[WHAT THE EXERCISE ASKS]
Set down, please, exactly the lines below that run from the line with "otherwise a good" to the line with "possible to use", both lines included.

[DATA SECTION]

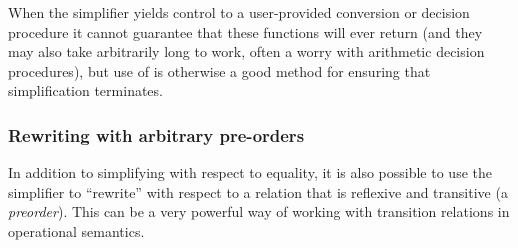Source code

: When the simplifier yields control to a user-provided conversion or
decision procedure it cannot guarantee that these functions will ever
return (and they may also take arbitrarily long to work, often a worry
with arithmetic decision procedures), but use of  is
otherwise a good method for ensuring that simplification terminates.

\subsubsection{Rewriting with arbitrary pre-orders}
\label{sec:preorder-rewriting}

In addition to simplifying with respect to equality, it is also
possible to use the simplifier to ``rewrite'' with respect to a relation
that is reflexive and transitive (a \emph{preorder}).  This can be a
very powerful way of working with transition relations in operational
semantics.

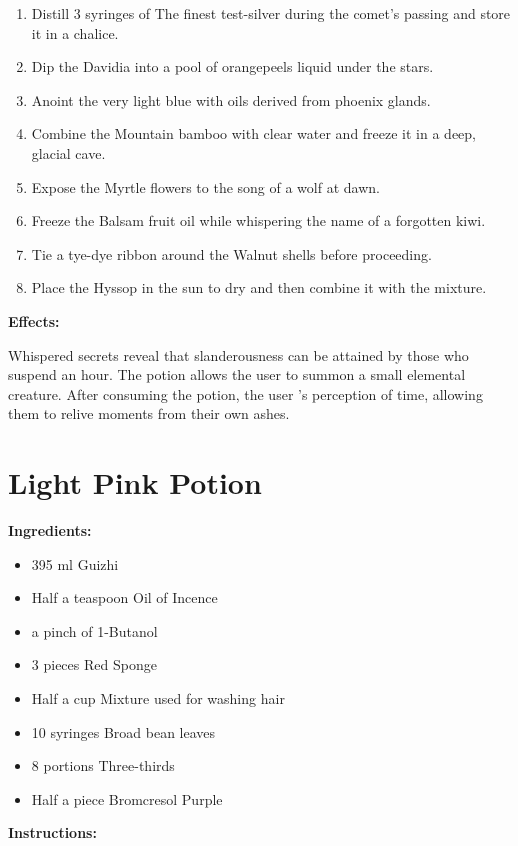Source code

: \documentclass{article}
\begin{document}
\begin{enumerate}
  \item Distill 3 syringes of The finest test-silver during the comet’s passing and store it in a chalice.
  \item Dip the Davidia into a pool of orangepeels liquid under the stars.
  \item Anoint the very light blue with oils derived from phoenix glands.
  \item Combine the Mountain bamboo with clear water and freeze it in a deep, glacial cave.
  \item Expose the Myrtle flowers to the song of a wolf at dawn.
  \item Freeze the Balsam fruit oil while whispering the name of a forgotten kiwi.
  \item Tie a tye-dye ribbon around the Walnut shells before proceeding.
  \item Place the Hyssop in the sun to dry and then combine it with the mixture.
\end{enumerate}

\textbf{Effects:}

Whispered secrets reveal that slanderousness can be attained by those who suspend an hour. The potion allows the user to summon a small elemental creature. After consuming the potion, the user 's perception of time, allowing them to relive moments from their own ashes.

\newpage
\section*{Light Pink Potion}

\textbf{Ingredients:}

\begin{itemize}
  \item 395 ml Guizhi
  \item Half a teaspoon Oil of Incence
  \item a pinch of 1-Butanol
  \item 3 pieces Red Sponge
  \item Half a cup Mixture used for washing hair
  \item 10 syringes Broad bean leaves
  \item 8 portions Three-thirds
  \item Half a piece Bromcresol Purple
\end{itemize}

\textbf{Instructions:}
\end{document}
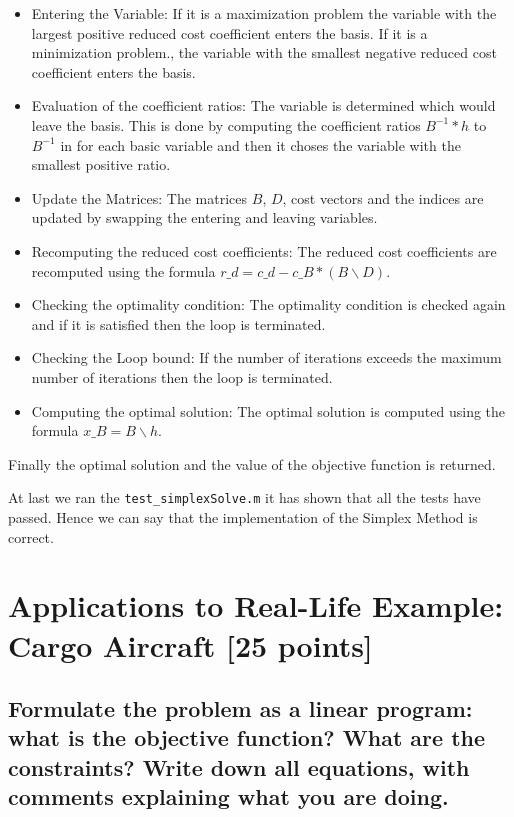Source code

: \documentclass[unicode,11pt,a4paper,oneside,numbers=endperiod,openany]{scrartcl}
\begin{document}
\begin{itemize}
	\item Entering the Variable: If it is a maximization problem the variable with the largest positive reduced cost coefficient enters the basis. If it is a minimization problem., the variable with the smallest negative reduced cost coefficient enters the basis.
	\item Evaluation of the coefficient ratios: The variable is determined which would leave the basis. This is done by computing the coefficient ratios $B^{-1}*h$ to $B^{-1}$ in for each basic variable and then it choses the variable with the smallest positive ratio.
	\item Update the Matrices: The matrices $B$, $D$, cost vectors and the indices are updated by swapping the entering and leaving variables.
	\item Recomputing the reduced cost coefficients: The reduced cost coefficients are recomputed using the formula $r\_d = c\_d - c\_B * (B \backslash D)$.
	\item Checking the optimality condition: The optimality condition is checked again and if it is satisfied then the loop is terminated.
	\item Checking the Loop bound: If the number of iterations exceeds the maximum number of iterations then the loop is terminated.
	\item Computing the optimal solution: The optimal solution is computed using the formula $x\_B = B \backslash h$.
\end{itemize}

Finally the optimal solution and the value of the objective function is returned.



At last we ran the \texttt{test\_simplexSolve.m} it has shown that all the tests have passed. Hence we can say that the implementation of the Simplex Method is correct.

\section{Applications to Real-Life Example: Cargo Aircraft [25 points]}
\subsection{Formulate the problem as a linear program: what is the objective function? What are the constraints?
	Write down all equations, with comments explaining what you are doing.}
\end{document}
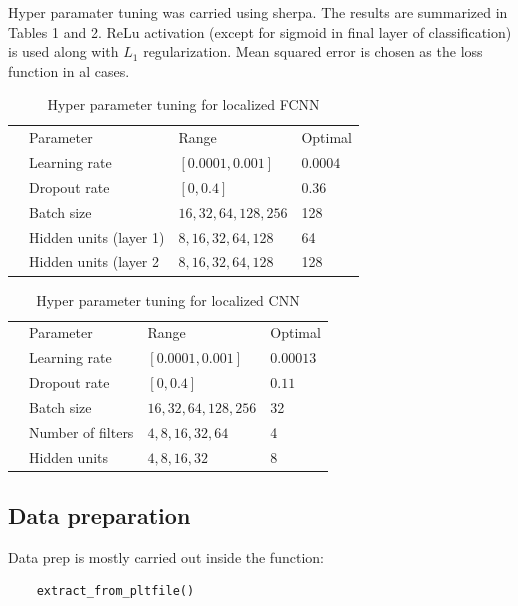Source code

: \documentclass{article}
\begin{document}
Hyper paramater tuning was carried using sherpa. The results are summarized in Tables 1 and 2.  ReLu activation (except for sigmoid in final layer of classification) is used along with $L_1$ regularization. Mean squared error is chosen as the loss function in al cases.

\begin{table}
\centering
\begin{tabular}{llll}
 &Parameter  &Range   &Optimal    \\
 &Learning rate  &$[0.0001,0.001]$  &$0.0004$  \\
 &Dropout rate   &$[0,0.4]$  &$0.36$  \\
 &Batch size &${16,32,64,128,256}$  &128  \\
 &Hidden units (layer 1) & ${8,16,32,64,128}$  &64 \\
 &Hidden units (layer 2 & ${8,16,32,64,128}$  &128 \\
\end{tabular}
 \caption{Hyper parameter tuning for localized FCNN}
\end{table}

\begin{table}
\centering
\begin{tabular}{llll}
 &Parameter  &Range   &Optimal    \\
 &Learning rate  &$[0.0001,0.001]$  &$0.00013$  \\
 &Dropout rate   &$[0,0.4]$  &$0.11$  \\
 &Batch size &${16,32,64, 128,256}$  &32  \\
 &Number of filters & ${4,8,16,32,64}$  &4 \\
 &Hidden units & ${4,8,16,32}$  &8 \\
\end{tabular}
\caption{Hyper parameter tuning for localized CNN}
\end{table}

\subsection{Data preparation}
Data prep is mostly carried out inside the function:
\begin{verbatim}
    extract_from_pltfile()
\end{verbatim}
\end{document}

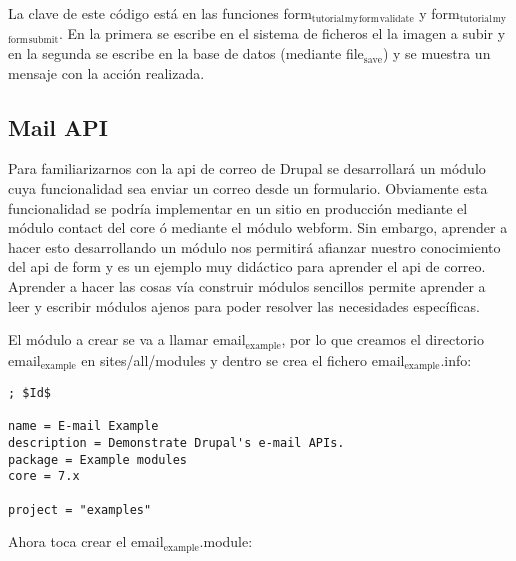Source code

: \documentclass[11pt]{article}
\begin{document}
La clave de este código está en las funciones
form$_{\mathrm{tutorial}}$$_{\mathrm{my}}$$_{\mathrm{form}}$$_{\mathrm{validate}}$ y form$_{\mathrm{tutorial}}$$_{\mathrm{my}}$$_{\mathrm{form}}$$_{\mathrm{submit}}$. En la
primera se escribe en el sistema de ficheros el la imagen a subir y en
la segunda se escribe en la base de datos (mediante file$_{\mathrm{save}}$) y se
muestra un mensaje con la acción realizada.

\subsection{Mail API}
\label{sec-4.13}


Para familiarizarnos con la api de correo de Drupal se desarrollará un
módulo cuya funcionalidad sea enviar un correo desde un
formulario. Obviamente esta funcionalidad se podría implementar en un
sitio en producción mediante el módulo contact del core ó mediante el
módulo webform. Sin embargo, aprender a hacer esto desarrollando un
módulo nos permitirá afianzar nuestro conocimiento del api de form y
es un ejemplo muy didáctico para aprender el api de correo. Aprender a
hacer las cosas vía construir módulos sencillos permite aprender a
leer y escribir módulos ajenos para poder resolver las necesidades
específicas.

El módulo a crear se va a llamar email$_{\mathrm{example}}$, por lo que creamos el
directorio email$_{\mathrm{example}}$ en sites/all/modules y dentro se crea el
fichero email$_{\mathrm{example}}$.info:


\begin{verbatim}
; $Id$

name = E-mail Example
description = Demonstrate Drupal's e-mail APIs.
package = Example modules
core = 7.x

project = "examples"
\end{verbatim}



Ahora toca crear el email$_{\mathrm{example}}$.module:
\end{document}
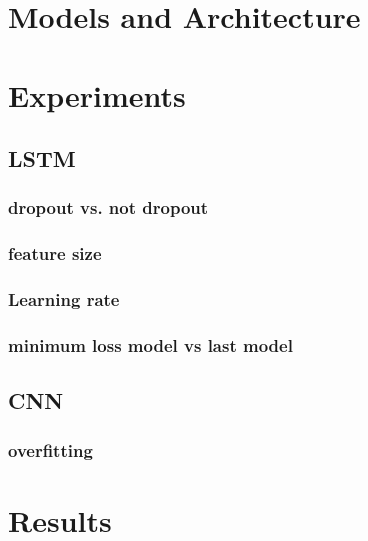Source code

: \documentclass[a4paper]{article}
\begin{document}

\section{Models and Architecture}


\section{Experiments}
\subsection{LSTM}
\subsubsection{dropout vs. not dropout}
\subsubsection{feature size}
\subsubsection{Learning rate}
\subsubsection{minimum loss model vs last model}

\subsection{CNN}
\subsubsection{overfitting}

\section{Results}
\end{document}

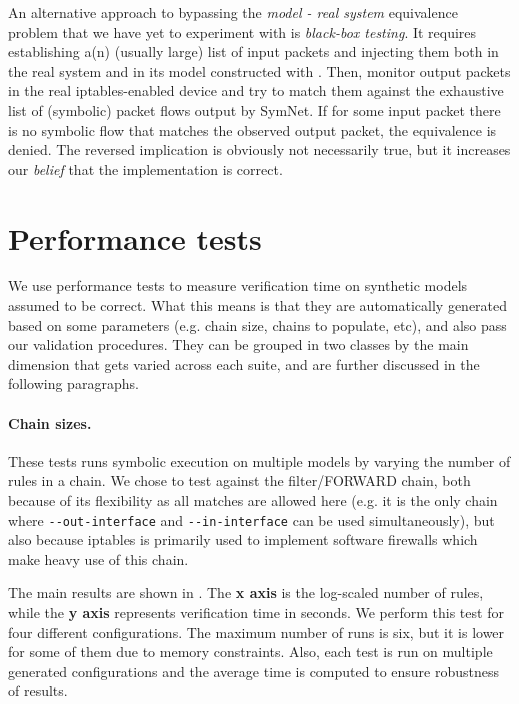 An alternative approach to bypassing the \emph{model - real system} equivalence
problem that we have yet to experiment with is \emph{black-box testing}.  It
requires establishing a(n) (usually large) list of input packets and injecting
them both in the real system and in its model constructed with \TOOL.  Then,
monitor output packets in the real iptables-enabled device and try to match
them against the exhaustive list of (symbolic) packet flows output by SymNet.
If for some input packet there is no symbolic flow that matches the observed
output packet, the equivalence is denied.  The reversed implication is
obviously not necessarily true, but it increases our \emph{belief} that the
implementation is correct.


\section{Performance tests}

We use performance tests to measure verification time on synthetic models
assumed to be correct.  What this means is that they are automatically
generated based on some parameters (e.g. chain size, chains to populate, etc),
and also pass our validation procedures.  They can be grouped in two classes by
the main dimension that gets varied across each suite, and are further
discussed in the following paragraphs.

\paragraph{Chain sizes.} These tests runs symbolic execution on multiple models
by varying the number of rules in a chain.  We chose to test against the
filter/FORWARD chain, both because of its flexibility as all matches are
allowed here (e.g.  it is the only chain where \lstinline{--out-interface} and
\lstinline{--in-interface} can be used simultaneously), but also because
iptables is primarily used to implement software firewalls which make heavy use
of this chain.

The main results are shown in .  The
\textbf{x axis} is the log-scaled number of rules, while the \textbf{y axis}
represents verification time in seconds.  We perform this test for four
different configurations.  The maximum number of runs is six, but it is lower
for some of them due to memory constraints.  Also, each test is run on multiple
generated configurations and the average time is computed to ensure robustness
of results.

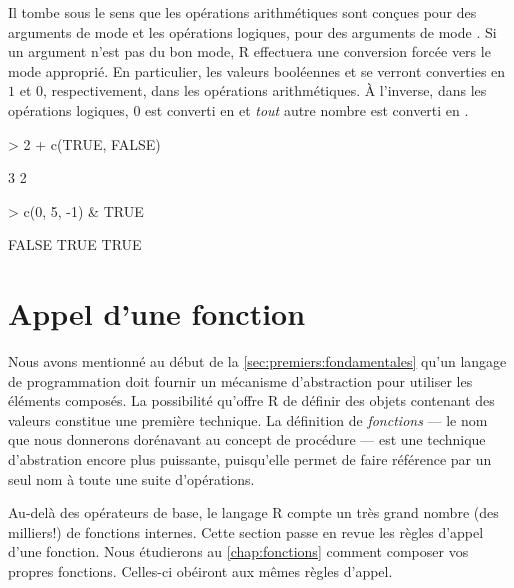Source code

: 
Il tombe sous le sens que les opérations arithmétiques sont conçues
pour des arguments de mode  et les
opérations logiques, pour des arguments de mode . Si un
argument n'est pas du bon mode, R effectuera une conversion forcée vers le mode approprié. En particulier, les
valeurs booléennes  et  se verront converties
en $1$ et $0$, respectivement, dans les opérations arithmétiques. À
l'inverse, dans les opérations logiques, $0$ est converti en
 et \emph{tout} autre nombre est converti en
.
\begin{Schunk}
\begin{Sinput}
> 2 + c(TRUE, FALSE)
\end{Sinput}
\begin{Soutput}
[1] 3 2
\end{Soutput}
\begin{Sinput}
> c(0, 5, -1) & TRUE
\end{Sinput}
\begin{Soutput}
[1] FALSE  TRUE  TRUE
\end{Soutput}
\end{Schunk}


\section{Appel d'une fonction}
\label{sec:premiers:appel}

Nous avons mentionné au début de la
\autoref{sec:premiers:fondamentales} qu'un langage de programmation
doit fournir un mécanisme d'abstraction pour utiliser les éléments
composés. La possibilité qu'offre R de définir des objets contenant
des valeurs constitue une première technique. La définition de
\emph{fonctions} --- le nom que nous donnerons
dorénavant au concept de procédure --- est une
technique d'abstration encore plus puissante, puisqu'elle permet de
faire référence par un seul nom à toute une suite d'opérations.

Au-delà des opérateurs de base, le langage R compte un très grand
nombre (des milliers!) de fonctions internes. Cette section passe en
revue les règles d'appel d'une fonction. Nous étudierons au
\autoref{chap:fonctions} comment composer vos propres fonctions.
Celles-ci obéiront aux mêmes règles d'appel.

[TASK ANSWER]
otherwise a good method for ensuring that simplification terminates.

\subsubsection{Rewriting with arbitrary pre-orders}
\label{sec:preorder-rewriting}

In addition to simplifying with respect to equality, it is also
possible to use the simplifier to ``rewrite'' with respect to a relation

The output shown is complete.